Production Networking Issue
Incident Report for Braintree
Postmortem

Impact Description

During the incident window between 17:56 and 18:18 UTC on 12 December 2019, an elevated rate of merchant traffic received connection timeout errors when attempting to call the Gateway API. This includes approximately 100% of Pay with Venmo traffic. Merchants hosted within US AWS regions may have been unable to reach the Gateway API.

Root Cause

At 17:56 UTC, we encountered a hardware failure for one of our load balancers servicing one of our data centers. This load balancer became unable to service traffic, which is typically quickly resolved by automatic failover mechanisms. In this case, the automatic failover mechanisms did not trigger and engineers had to manually intervene to mitigate the issue at 18:18 UTC.
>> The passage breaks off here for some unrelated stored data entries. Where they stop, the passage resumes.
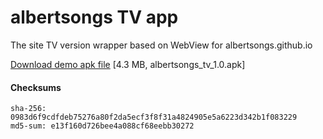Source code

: # albertsongs TV app
The site TV version  wrapper based on WebView for albertsongs.github.io

[Download demo apk file](https://github.com/albertsongs/tv-app/raw/main/demo/albertsongs_tv_1.0.apk) [4.3 MB, albertsongs_tv_1.0.apk]
#### Checksums
    sha-256: 0983d6f9cdfdeb75276a80f2da5ecf3f8f31a4824905e5a6223d342b1f083229
    md5-sum: e13f160d726bee4a088cf68eebb30272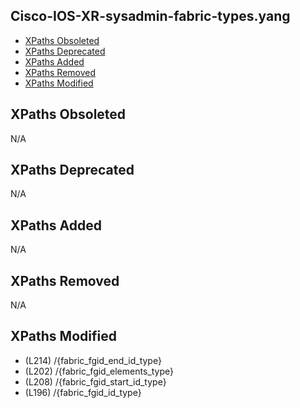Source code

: ## Cisco-IOS-XR-sysadmin-fabric-types.yang

- [XPaths Obsoleted](#xpaths-obsoleted)
- [XPaths Deprecated](#xpaths-deprecated)
- [XPaths Added](#xpaths-added)
- [XPaths Removed](#xpaths-removed)
- [XPaths Modified](#xpaths-modified)

## XPaths Obsoleted

N/A

## XPaths Deprecated

N/A

## XPaths Added

N/A

## XPaths Removed

N/A

## XPaths Modified

- (L214)	/{fabric_fgid_end_id_type}
- (L202)	/{fabric_fgid_elements_type}
- (L208)	/{fabric_fgid_start_id_type}
- (L196)	/{fabric_fgid_id_type}

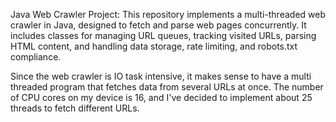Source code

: Java Web Crawler Project: This repository implements a multi-threaded web crawler in Java, designed to fetch and parse web pages concurrently. It includes classes for managing URL queues, tracking visited URLs, parsing HTML content, and handling data storage, rate limiting, and robots.txt compliance.

Since the web crawler is IO task intensive, it makes sense to have a multi threaded program that fetches data from several URLs at once. The number of CPU cores on my device is 16, and I've decided to implement about 25 threads to fetch different URLs.
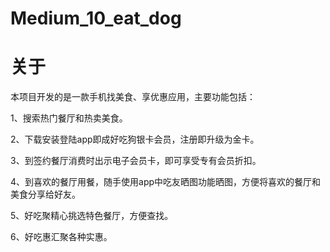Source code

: # Medium_10_eat_dog

# 关于

本项目开发的是一款手机找美食、享优惠应用，主要功能包括： 

1、搜索热门餐厅和热卖美食。 

2、下载安装登陆app即成好吃狗银卡会员，注册即升级为金卡。 

3、到签约餐厅消费时出示电子会员卡，即可享受专有会员折扣。 

4、到喜欢的餐厅用餐，随手使用app中吃友晒图功能晒图，方便将喜欢的餐厅和美食分享给好友。

5、好吃聚精心挑选特色餐厅，方便查找。 

6、好吃惠汇聚各种实惠。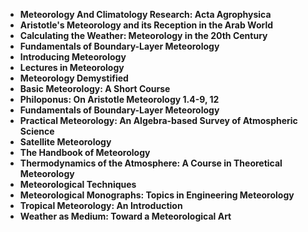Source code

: <ul>
 <li><b><a target="_blank" href="https://github.com/manjunath5496/Antisemitism-Books/blob/master/sml(1).pdf" style="text-decoration:none;">Meteorology And Climatology Research: Acta Agrophysica</a></b></li>
 <li><b><a target="_blank" href="https://github.com/manjunath5496/Antisemitism-Books/blob/master/sml(2).pdf" style="text-decoration:none;">Aristotle's Meteorology and its Reception in the Arab World  </a></b></li>
                                <li><b><a target="_blank" href="https://github.com/manjunath5496/Antisemitism-Books/blob/master/sml(3).pdf" style="text-decoration:none;">Calculating the Weather: Meteorology in the 20th Century</a></b></li>
 <li><b><a target="_blank" href="https://github.com/manjunath5496/Antisemitism-Books/blob/master/sml(4).pdf" style="text-decoration:none;">Fundamentals of Boundary-Layer Meteorology </a></b></li>                              
<li><b><a target="_blank" href="https://github.com/manjunath5496/Antisemitism-Books/blob/master/sml(5).pdf" style="text-decoration:none;">Introducing Meteorology</a></b></li>
<li><b><a target="_blank" href="https://github.com/manjunath5496/Antisemitism-Books/blob/master/sml(6).pdf" style="text-decoration:none;">Lectures in Meteorology</a></b></li>
 
  <li><b><a target="_blank" href="https://github.com/manjunath5496/Antisemitism-Books/blob/master/sml(7).pdf" style="text-decoration:none;">Meteorology Demystified</a></b></li>
 <li><b><a target="_blank" href="https://github.com/manjunath5496/Antisemitism-Books/blob/master/sml(8).pdf" style="text-decoration:none;">Basic Meteorology: A Short Course  </a></b></li>
                                <li><b><a target="_blank" href="https://github.com/manjunath5496/Antisemitism-Books/blob/master/sml(9).pdf" style="text-decoration:none;">Philoponus: On Aristotle Meteorology 1.4-9, 12</a></b></li>
 <li><b><a target="_blank" href="https://github.com/manjunath5496/Antisemitism-Books/blob/master/sml(10).pdf" style="text-decoration:none;">Fundamentals of Boundary-Layer Meteorology </a></b></li>                              
<li><b><a target="_blank" href="https://github.com/manjunath5496/Antisemitism-Books/blob/master/sml(11).pdf" style="text-decoration:none;">Practical Meteorology: An Algebra-based Survey of Atmospheric Science</a></b></li>
<li><b><a target="_blank" href="https://github.com/manjunath5496/Antisemitism-Books/blob/master/sml(12).pdf" style="text-decoration:none;">Satellite Meteorology</a></b></li>
               <li><b><a target="_blank" href="https://github.com/manjunath5496/Antisemitism-Books/blob/master/sml(13).pdf" style="text-decoration:none;">The Handbook of Meteorology</a></b></li>
 <li><b><a target="_blank" href="https://github.com/manjunath5496/Antisemitism-Books/blob/master/sml(14).pdf" style="text-decoration:none;">Thermodynamics of the Atmosphere: A Course in Theoretical Meteorology </a></b></li>                              
<li><b><a target="_blank" href="https://github.com/manjunath5496/Antisemitism-Books/blob/master/sml(15).pdf" style="text-decoration:none;">Meteorological Techniques</a></b></li>
<li><b><a target="_blank" href="https://github.com/manjunath5496/Antisemitism-Books/blob/master/sml(16).pdf" style="text-decoration:none;">Meteorological Monographs: Topics in Engineering Meteorology </a></b></li>
 <li><b><a target="_blank" href="https://github.com/manjunath5496/Antisemitism-Books/blob/master/sml(17).pdf" style="text-decoration:none;">Tropical Meteorology: An Introduction</a></b></li>
<li><b><a target="_blank" href="https://github.com/manjunath5496/Antisemitism-Books/blob/master/sml(18).pdf" style="text-decoration:none;">Weather as Medium: Toward a Meteorological Art</a></b></li>
 
 
  </ul>

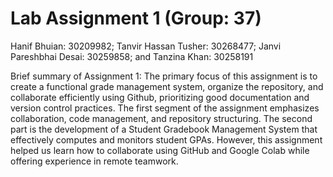 # Lab Assignment 1 (Group: 37)
Hanif Bhuian: 30209982; 
Tanvir Hassan Tusher: 30268477; 
Janvi Pareshbhai Desai: 30259858; and
Tanzina Khan: 30258191 

Brief summary of Assignment 1:
The primary focus of this assignment is to create a functional grade management system, organize the repository, and collaborate efficiently using Github, prioritizing good documentation and version control practices. The first segment of the assignment emphasizes collaboration, code management, and repository structuring. The second part is the development of a Student Gradebook Management System that effectively computes and monitors student GPAs. However, this assignment helped us learn how to collaborate using GitHub and Google Colab while offering experience in remote teamwork.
Corrective Actions & Preventative Measures

  • The impacted load balancer will remain out of service until engineers are able to ensure a successful return to service.
  • Automated failover mechanisms are being checked and improved to ensure full functionality during future hardware failures.
Posted Dec 13, 2019 - 18:40 UTC

Resolved
We have seen no further issues and this incident is now resolved. A complete root cause analysis will be completed and published here in the coming days.

Failed transactions can be safely retried.
Posted Dec 12, 2019 - 18:30 UTC
Monitoring
Engineers have put a fix in place and traffic has shown signs of recovery since 18:18 UTC.
Posted Dec 12, 2019 - 18:25 UTC
Investigating
We're investigating a networking issue that may be impacting the availability of the API or Control Panel for some merchants.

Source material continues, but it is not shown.